The trend analysis of the annual rainfall at Abeokuta station showed an increase from the beginning to the end of the study period this is similar to other researchers work in other parts of Southwest Nigeria. For instance, Akinsanola and Ogunjobi concluded rainfall has been on the increase and its anomaly revealed that there was a composite nature in which some of dry years were mixed with wet years and vice versa and this occurred in all seasons in all stations .
In this study, the overall meteorological drought variability in Abeokuta was assessed by reconstructing historical occurrences of droughts at varying time steps and drought categories by employing the SPI approach. The basic idea is that this can be a guide to the decision makers in Nigeria to develop strategies of water resources management in the context of drought.
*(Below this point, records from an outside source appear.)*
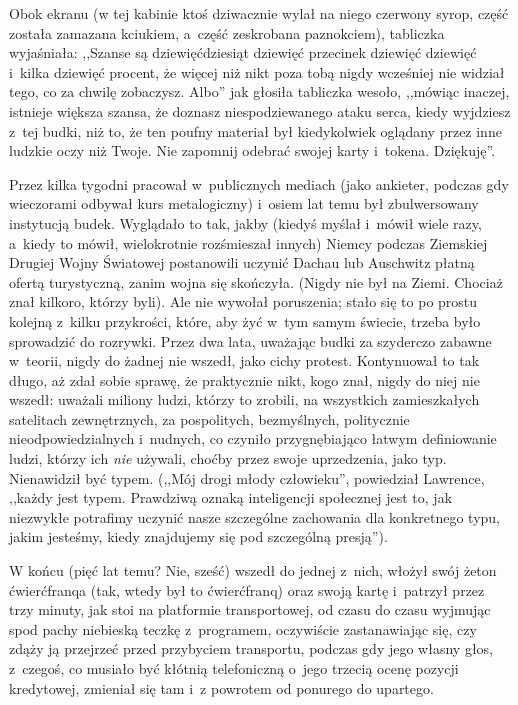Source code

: \documentclass[oneside,polish,11pt,rmheadings]{mwbk}
\begin{document}
Obok ekranu (w tej kabinie ktoś dziwacznie wylał na niego czerwony syrop, część została zamazana kciukiem, a~część zeskrobana paznokciem), tabliczka wyjaśniała: ,,Szanse są dziewięćdziesiąt dziewięć przecinek dziewięć dziewięć i~kilka dziewięć procent, że więcej niż nikt poza tobą nigdy wcześniej nie widział tego, co za chwilę zobaczysz. Albo'' jak głosiła tabliczka wesoło, ,,mówiąc inaczej, istnieje większa szansa, że doznasz niespodziewanego ataku serca, kiedy wyjdziesz z~tej budki, niż to, że ten poufny materiał był kiedykolwiek oglądany przez inne ludzkie oczy niż Twoje. Nie zapomnij odebrać swojej karty i~tokena. Dziękuję''. 

Przez kilka tygodni pracował w~publicznych mediach (jako ankieter, podczas gdy wieczorami odbywał kurs metalogiczny) i~osiem lat temu był zbulwersowany instytucją budek. Wyglądało to tak, jakby (kiedyś myślał i~mówił wiele razy, a~kiedy to mówił, wielokrotnie rozśmieszał innych) Niemcy podczas Ziemskiej Drugiej Wojny Światowej postanowili uczynić Dachau lub Auschwitz płatną ofertą turystyczną, zanim wojna się skończyła. (Nigdy nie był na Ziemi. Chociaż znał kilkoro, którzy byli). Ale nie wywołał poruszenia; stało się to po prostu kolejną z~kilku przykrości, które, aby żyć w~tym samym świecie, trzeba było sprowadzić do rozrywki. Przez dwa lata, uważając budki za szyderczo zabawne w~teorii, nigdy do żadnej nie wszedł, jako cichy protest. Kontynuował to tak długo, aż zdał sobie sprawę, że praktycznie nikt, kogo znał, nigdy do niej nie wszedł: uważali miliony ludzi, którzy to zrobili, na wszystkich zamieszkałych satelitach zewnętrznych, za pospolitych, bezmyślnych, politycznie nieodpowiedzialnych i~nudnych, co czyniło przygnębiająco łatwym definiowanie ludzi, którzy ich \textit{nie }używali, choćby przez swoje uprzedzenia, jako typ. Nienawidził być typem. (,,Mój drogi młody człowieku'', powiedział Lawrence, ,,każdy jest typem. Prawdziwą oznaką inteligencji społecznej jest to, jak niezwykłe potrafimy uczynić nasze szczególne zachowania dla konkretnego typu, jakim jesteśmy, kiedy znajdujemy się pod szczególną presją''). 

W końcu (pięć lat temu? Nie, sześć) wszedł do jednej z~nich, włożył swój żeton ćwierćfranqa (tak, wtedy był to ćwierćfranq) oraz swoją kartę i~patrzył przez trzy minuty, jak stoi na platformie transportowej, od czasu do czasu wyjmując spod pachy niebieską teczkę z~programem, oczywiście zastanawiając się, czy zdąży ją przejrzeć przed przybyciem transportu, podczas gdy jego własny głos, z~czegoś, co musiało być kłótnią telefoniczną o~jego trzecią ocenę pozycji kredytowej, zmieniał się tam i~z powrotem od ponurego do upartego. 
\end{document}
Drought occurrences in Abeokuta have been investigated based on the frequency of the events for each drought category at multiple-time steps. The long-term record (30 years) of rainfall for different time scales of Abeokuta was fitted to a gamma probability distribution that is then transformed into a normal distribution, which, by definition, has zero mean and unit variance. Hence the SPI indicates the number of standard deviations that a particular event deviates from normal conditions. Consequently this study revealed that majority of the rainfall falls within the near normal which shows that they did not deviate largely from normal, as a result the mean value of 1174.26 mm could be generalized for water resources management and planning.
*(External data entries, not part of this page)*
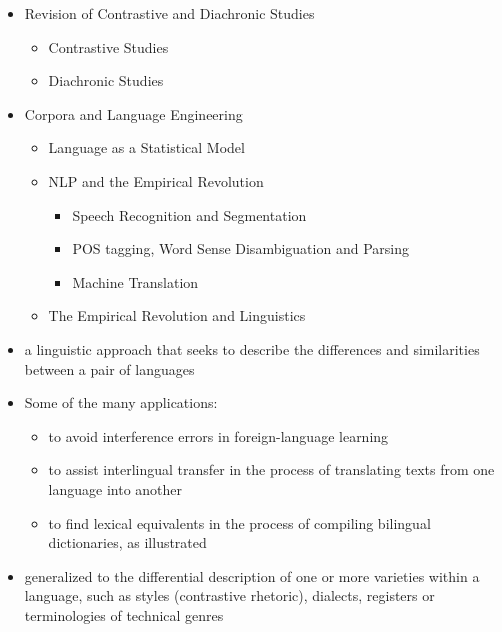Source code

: \documentclass[a4paper,landscape,headrule,footrule,xetex]{foils}
\begin{document}

\maketitle



\begin{itemize} 
\item Revision of Contrastive and Diachronic Studies
  \begin{itemize} 
  \item Contrastive Studies
  \item Diachronic Studies
  \end{itemize}
\item Corpora and Language Engineering
  \begin{itemize}
  \item Language as a Statistical Model
  \item NLP and the Empirical Revolution
    \begin{itemize}
    \item Speech Recognition and Segmentation
    \item POS tagging, Word Sense Disambiguation and Parsing
    \item Machine Translation
    \end{itemize}
  \item The Empirical Revolution and Linguistics
  \end{itemize}
\end{itemize}




\begin{itemize}
\item  a linguistic approach that seeks to describe the differences and similarities between a pair of languages
\item Some of the many applications:
  \begin{itemize}
  \item to avoid interference errors in foreign-language learning
  \item to assist interlingual transfer in the process of translating texts from one language into another
  \item to find lexical equivalents in the process of compiling bilingual dictionaries, as illustrated
  \end{itemize}
\item generalized to the differential description of one or more varieties within a language, such as styles (contrastive rhetoric), dialects, registers or terminologies of technical genres
\end{itemize}
\end{document}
The study also corroborates Mosaad et al. on the advantage of using several time steps when applying the SPI approach . Since drought missed in individual months have been detected in the cumulative of three months. The study further revealed that exceptionally dry period occurred in 1984, 1986, 1987, 1991, 1992, 1993, 1995, 1996, 2000, 2001, 2004, 2007, 2008, 2010 and 2011. Droughts in these periods have been confirmed by various researchers. For instance, Kasei et al. used SPI to detect drought in Western African countries such as Burkina Faso, Ghana, Mali, Togo, Volta Basin in 1961, 1970, 1983, 1984, 1992, 2001 . Elagib and Elhang detected drought in Sudan during the periods of 1969–1970, 1972–1973, 1979–1985, 1990–1991, 2002–2008 . Ouassou et al. detected drought in Morocco during 1904–1905, 1917–1920, 1930–1935, 1944–1945, 1948–1950, 1960–1961, 1974– 1975, 1981–1984, 1986–1987, 1991–1993, 1994-1995 and 1999–2003 . Drought has also been detected in Southern African Countrries; Rouault and Richard (2005) detected drought in this region during the period of 1906, 1916, 1924,1933, 1949, 1970, 1983, 1984, 1992, 1993, 1995, 1996, 2002, 2003, 2004 .
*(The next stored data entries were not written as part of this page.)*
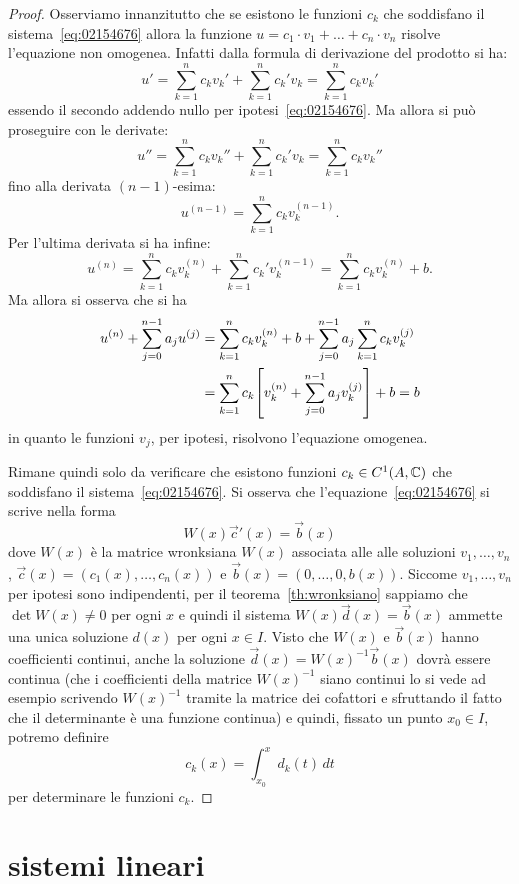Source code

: \begin{proof}
Osserviamo innanzitutto che se esistono le funzioni $c_k$ che
soddisfano il sistema~\eqref{eq:02154676} allora la funzione $u = c_1
\cdot v_1 + \dots + c_n \cdot v_n$ risolve l'equazione non
omogenea. Infatti dalla formula di derivazione del prodotto si ha:
\[
  u' = \sum_{k=1}^n c_k v_k' + \sum_{k=1}^n c_k' v_k
     = \sum_{k=1}^n c_k v_k'
\]
essendo il secondo addendo nullo per ipotesi~\eqref{eq:02154676}.
Ma allora si può proseguire con le derivate:
\[
  u'' = \sum_{k=1}^n c_k v_k'' + \sum_{k=1}^n c_k' v_k
      = \sum_{k=1}^n c_k v_k''
\]
fino alla derivata $(n-1)$-esima:
\[
  u^{(n-1)} = \sum_{k=1}^n c_k v_k^{(n-1)}.
\]
Per l'ultima derivata si ha infine:
\[
  u^{(n)} = \sum_{k=1}^n c_k v_k^{(n)} + \sum_{k=1}^n c_k' v_k^{(n-1)}
          = \sum_{k=1}^n c_k v_k^{(n)} + b.
\]
Ma allora si osserva che si ha
\begin{align*}
 u^{(n)} + \sum_{j=0}^{n-1} a_j u^{(j)}
 &= \sum_{k=1}^n c_k v_k^{(n)} + b + \sum_{j=0}^{n-1} a_j \sum_{k=1}^n c_k v_k^{(j)} \\
 &= \sum_{k=1}^n c_k {\left[ v_k^{(n)} + \sum_{j=0}^{n-1} a_j v_k^{(j)} \right]} + b = b
\end{align*}
 in quanto le funzioni $v_j$, per ipotesi, risolvono l'equazione omogenea.

 Rimane quindi solo da verificare che esistono funzioni $c_k\in
 C^1(A,\mathbb C)$ che soddisfano il sistema~\eqref{eq:02154676}.
 Si osserva che l'equazione~\eqref{eq:02154676} si scrive nella forma
 \[
   W(x) \vec c'(x) = \vec b(x)
 \]
 dove $W(x)$ è la matrice wronksiana $W(x)$ associata alle
 alle soluzioni $v_1, \dots, v_n$, $\vec c(x) = (c_1(x), \dots,
 c_n(x))$ e $\vec b(x) = (0, \dots, 0, b(x))$.
 Siccome $v_1, \dots, v_n$ per ipotesi sono indipendenti,
 per il teorema~\ref{th:wronksiano}
 sappiamo che
 $\det W(x)\neq 0$ per ogni $x$ e quindi il sistema $W(x) \vec d(x) =
 \vec b(x)$
 ammette una unica soluzione $d(x)$ per ogni $x\in I$.
 Visto che $W(x)$ e $\vec b(x)$ hanno coefficienti continui,
 anche la soluzione $\vec d(x) = W(x)^{-1} \vec b(x)$ dovrà essere continua (che i coefficienti della matrice $W(x)^{-1}$ siano continui lo si vede ad esempio scrivendo $W(x)^{-1}$ tramite la matrice dei cofattori e sfruttando il fatto che il determinante è una funzione continua)
 e quindi, fissato un punto $x_0\in I$,
 potremo definire
 \[
   c_k(x) = \int_{x_0}^x d_k(t)\, dt
 \]
 per determinare le funzioni $c_k$.
\end{proof}

\section{sistemi lineari}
The study has revealed that invisible droughts are creeping within the months of December and March in Abeokuta, Southwestern Nigeria. This time of the year represent the time with low rainfall and high temperature and evapotranspiration in the study area. Most of the wells as well as rivers equally dry up during this time. This study therefore calls for stakeholders’ consideration of comprehensive adaptation measures that can strengthen the resilience of the common man against the drought. Also, the implementation of the climate change policy by Federal and State Government must take into consideration the need to carry out extensive research on the existence of drought throughout the country irrespective of the rainfall and vegetation classification. Serious cushion effect should be provided while policy measures toward discouraging deforestation, uncontrolled urbanization and population growth as well sustainable water resources practices should be put in place.